__Activity__: Return the data below exactly, but only from the line containing "what she did" through the line containing "You consult Ryouko, and", with both of those lines included.

__Data in this exercise__:
____
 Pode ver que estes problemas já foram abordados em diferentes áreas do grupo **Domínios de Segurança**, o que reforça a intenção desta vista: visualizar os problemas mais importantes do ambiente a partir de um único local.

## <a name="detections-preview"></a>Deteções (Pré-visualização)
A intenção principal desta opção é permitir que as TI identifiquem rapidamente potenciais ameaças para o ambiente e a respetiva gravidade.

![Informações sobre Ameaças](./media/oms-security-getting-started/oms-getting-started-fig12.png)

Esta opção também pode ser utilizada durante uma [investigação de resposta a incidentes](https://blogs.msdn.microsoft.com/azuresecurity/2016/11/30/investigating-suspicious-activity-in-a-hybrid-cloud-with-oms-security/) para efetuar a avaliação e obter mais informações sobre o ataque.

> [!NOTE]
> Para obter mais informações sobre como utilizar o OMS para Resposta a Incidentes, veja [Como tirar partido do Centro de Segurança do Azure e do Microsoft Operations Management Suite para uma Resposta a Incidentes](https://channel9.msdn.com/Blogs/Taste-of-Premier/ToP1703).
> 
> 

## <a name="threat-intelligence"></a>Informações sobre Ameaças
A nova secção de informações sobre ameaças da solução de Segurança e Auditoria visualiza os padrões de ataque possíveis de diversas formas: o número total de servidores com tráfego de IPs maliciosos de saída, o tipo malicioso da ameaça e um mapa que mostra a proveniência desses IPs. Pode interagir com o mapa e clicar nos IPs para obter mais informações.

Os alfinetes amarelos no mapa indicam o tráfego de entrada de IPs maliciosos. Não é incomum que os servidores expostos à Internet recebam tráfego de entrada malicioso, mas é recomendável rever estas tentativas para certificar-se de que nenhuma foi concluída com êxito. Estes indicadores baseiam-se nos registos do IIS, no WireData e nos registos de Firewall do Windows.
____
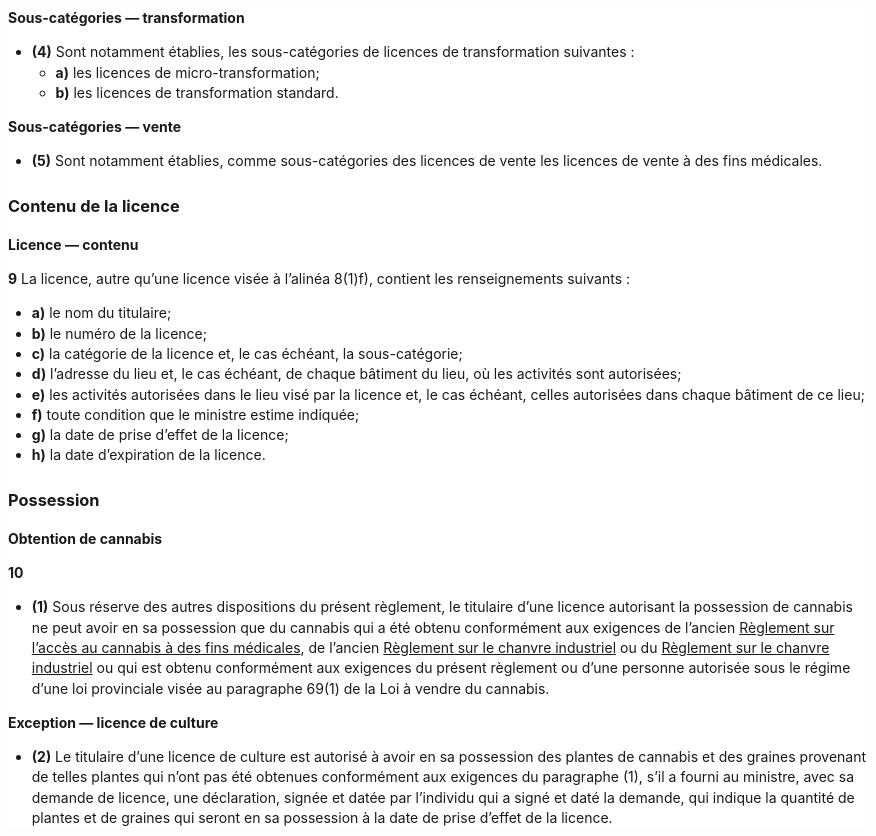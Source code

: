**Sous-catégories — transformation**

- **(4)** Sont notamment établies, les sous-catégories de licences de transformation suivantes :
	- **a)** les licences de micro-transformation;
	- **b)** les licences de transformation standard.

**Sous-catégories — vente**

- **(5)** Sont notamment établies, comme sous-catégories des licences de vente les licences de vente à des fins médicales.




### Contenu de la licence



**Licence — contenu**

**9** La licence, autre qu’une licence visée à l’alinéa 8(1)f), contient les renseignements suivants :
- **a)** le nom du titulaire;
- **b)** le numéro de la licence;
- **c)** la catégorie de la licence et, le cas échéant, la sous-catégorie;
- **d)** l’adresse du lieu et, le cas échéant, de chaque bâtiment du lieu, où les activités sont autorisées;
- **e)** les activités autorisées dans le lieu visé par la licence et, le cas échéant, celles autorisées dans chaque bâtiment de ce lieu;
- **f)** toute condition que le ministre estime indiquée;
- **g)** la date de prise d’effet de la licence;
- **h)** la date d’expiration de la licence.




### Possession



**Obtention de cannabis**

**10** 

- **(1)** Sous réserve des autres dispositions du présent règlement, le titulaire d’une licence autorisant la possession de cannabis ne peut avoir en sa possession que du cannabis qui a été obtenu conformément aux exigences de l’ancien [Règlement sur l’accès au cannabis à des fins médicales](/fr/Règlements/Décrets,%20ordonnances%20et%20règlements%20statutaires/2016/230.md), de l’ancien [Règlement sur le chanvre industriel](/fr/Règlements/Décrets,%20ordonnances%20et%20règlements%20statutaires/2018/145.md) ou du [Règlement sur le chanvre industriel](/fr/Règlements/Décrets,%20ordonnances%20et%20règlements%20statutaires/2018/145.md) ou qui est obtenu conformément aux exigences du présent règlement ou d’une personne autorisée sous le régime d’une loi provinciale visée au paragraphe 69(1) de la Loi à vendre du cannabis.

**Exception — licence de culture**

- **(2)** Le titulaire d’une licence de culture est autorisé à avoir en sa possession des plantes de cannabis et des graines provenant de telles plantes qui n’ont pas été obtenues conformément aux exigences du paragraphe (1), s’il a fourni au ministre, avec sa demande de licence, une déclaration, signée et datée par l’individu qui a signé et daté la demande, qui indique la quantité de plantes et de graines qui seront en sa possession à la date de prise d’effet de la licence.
____
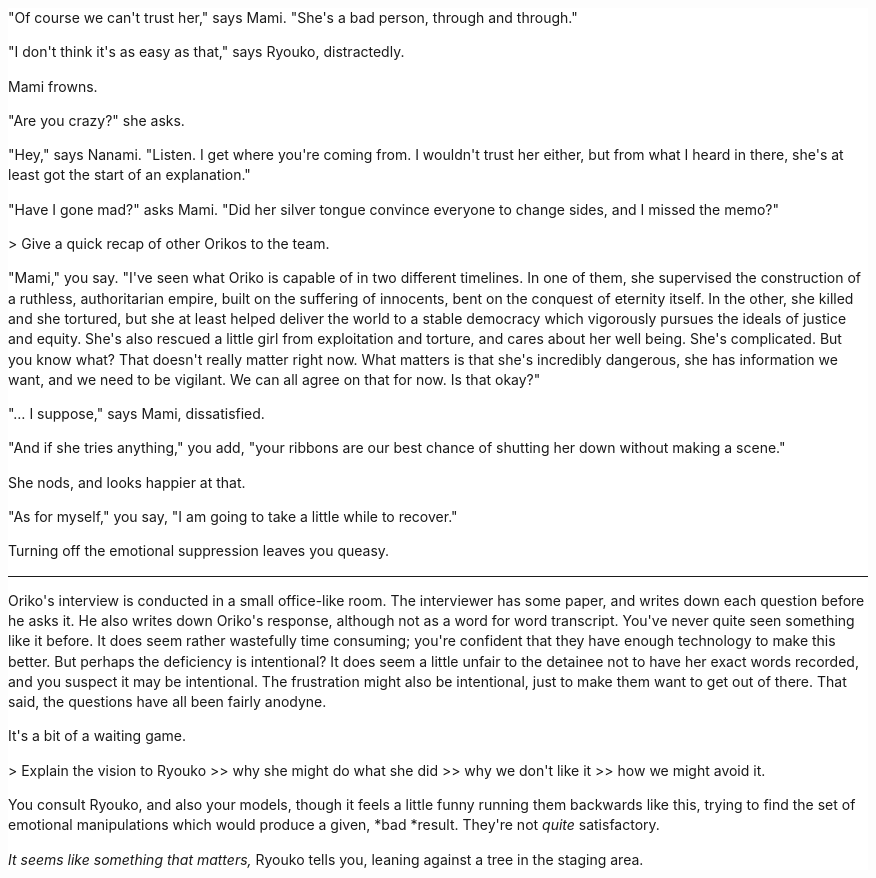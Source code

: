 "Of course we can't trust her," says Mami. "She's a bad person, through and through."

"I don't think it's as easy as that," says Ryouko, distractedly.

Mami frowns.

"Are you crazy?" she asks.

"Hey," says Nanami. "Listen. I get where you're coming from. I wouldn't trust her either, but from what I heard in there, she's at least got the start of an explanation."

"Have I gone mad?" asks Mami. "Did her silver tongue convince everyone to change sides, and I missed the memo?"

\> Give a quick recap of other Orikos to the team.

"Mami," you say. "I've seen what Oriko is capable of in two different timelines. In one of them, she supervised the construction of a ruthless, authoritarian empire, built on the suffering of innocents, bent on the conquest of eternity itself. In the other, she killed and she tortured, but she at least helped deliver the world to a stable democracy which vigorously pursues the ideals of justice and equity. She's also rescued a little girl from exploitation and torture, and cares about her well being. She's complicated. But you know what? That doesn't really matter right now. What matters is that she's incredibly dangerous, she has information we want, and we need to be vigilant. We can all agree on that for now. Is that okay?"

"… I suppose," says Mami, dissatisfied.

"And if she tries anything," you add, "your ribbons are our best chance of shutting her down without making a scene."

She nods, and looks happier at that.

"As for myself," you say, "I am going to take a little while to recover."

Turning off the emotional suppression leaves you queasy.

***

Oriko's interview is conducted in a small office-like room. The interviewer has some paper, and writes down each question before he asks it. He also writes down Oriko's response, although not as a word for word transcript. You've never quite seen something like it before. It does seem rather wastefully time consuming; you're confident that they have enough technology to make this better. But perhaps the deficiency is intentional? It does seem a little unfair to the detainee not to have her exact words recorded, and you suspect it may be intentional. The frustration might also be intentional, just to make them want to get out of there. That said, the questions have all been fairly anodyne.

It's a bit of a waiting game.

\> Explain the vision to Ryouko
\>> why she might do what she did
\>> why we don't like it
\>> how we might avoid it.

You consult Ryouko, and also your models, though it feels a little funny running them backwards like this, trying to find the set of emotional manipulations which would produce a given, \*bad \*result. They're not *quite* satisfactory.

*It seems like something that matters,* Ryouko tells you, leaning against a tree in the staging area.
____
__Problem solution__:
\>> why she might do what she did
\>> why we don't like it
\>> how we might avoid it.

You consult Ryouko, and also your models, though it feels a little funny running them backwards like this, trying to find the set of emotional manipulations which would produce a given, \*bad \*result. They're not *quite* satisfactory.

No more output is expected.